DATA PROVIDED:
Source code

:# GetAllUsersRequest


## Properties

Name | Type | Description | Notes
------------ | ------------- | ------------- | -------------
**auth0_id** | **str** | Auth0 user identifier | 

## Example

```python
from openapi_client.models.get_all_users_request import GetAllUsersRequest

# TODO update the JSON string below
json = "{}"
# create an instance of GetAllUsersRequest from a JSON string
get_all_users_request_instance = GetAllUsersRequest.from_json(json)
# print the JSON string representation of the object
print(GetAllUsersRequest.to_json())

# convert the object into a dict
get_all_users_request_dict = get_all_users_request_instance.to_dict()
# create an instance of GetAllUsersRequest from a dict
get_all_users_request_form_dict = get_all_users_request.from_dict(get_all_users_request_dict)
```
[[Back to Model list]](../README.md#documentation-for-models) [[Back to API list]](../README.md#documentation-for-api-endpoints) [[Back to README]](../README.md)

WHAT IS EXPECTED: Reproduce the material in full, with no word added or dropped.

RESPONSE TO THIS EXERCISE:
Source code

:# GetAllUsersRequest


## Properties

Name | Type | Description | Notes
------------ | ------------- | ------------- | -------------
**auth0_id** | **str** | Auth0 user identifier | 

## Example

```python
from openapi_client.models.get_all_users_request import GetAllUsersRequest

# TODO update the JSON string below
json = "{}"
# create an instance of GetAllUsersRequest from a JSON string
get_all_users_request_instance = GetAllUsersRequest.from_json(json)
# print the JSON string representation of the object
print(GetAllUsersRequest.to_json())

# convert the object into a dict
get_all_users_request_dict = get_all_users_request_instance.to_dict()
# create an instance of GetAllUsersRequest from a dict
get_all_users_request_form_dict = get_all_users_request.from_dict(get_all_users_request_dict)
```
[[Back to Model list]](../README.md#documentation-for-models) [[Back to API list]](../README.md#documentation-for-api-endpoints) [[Back to README]](../README.md)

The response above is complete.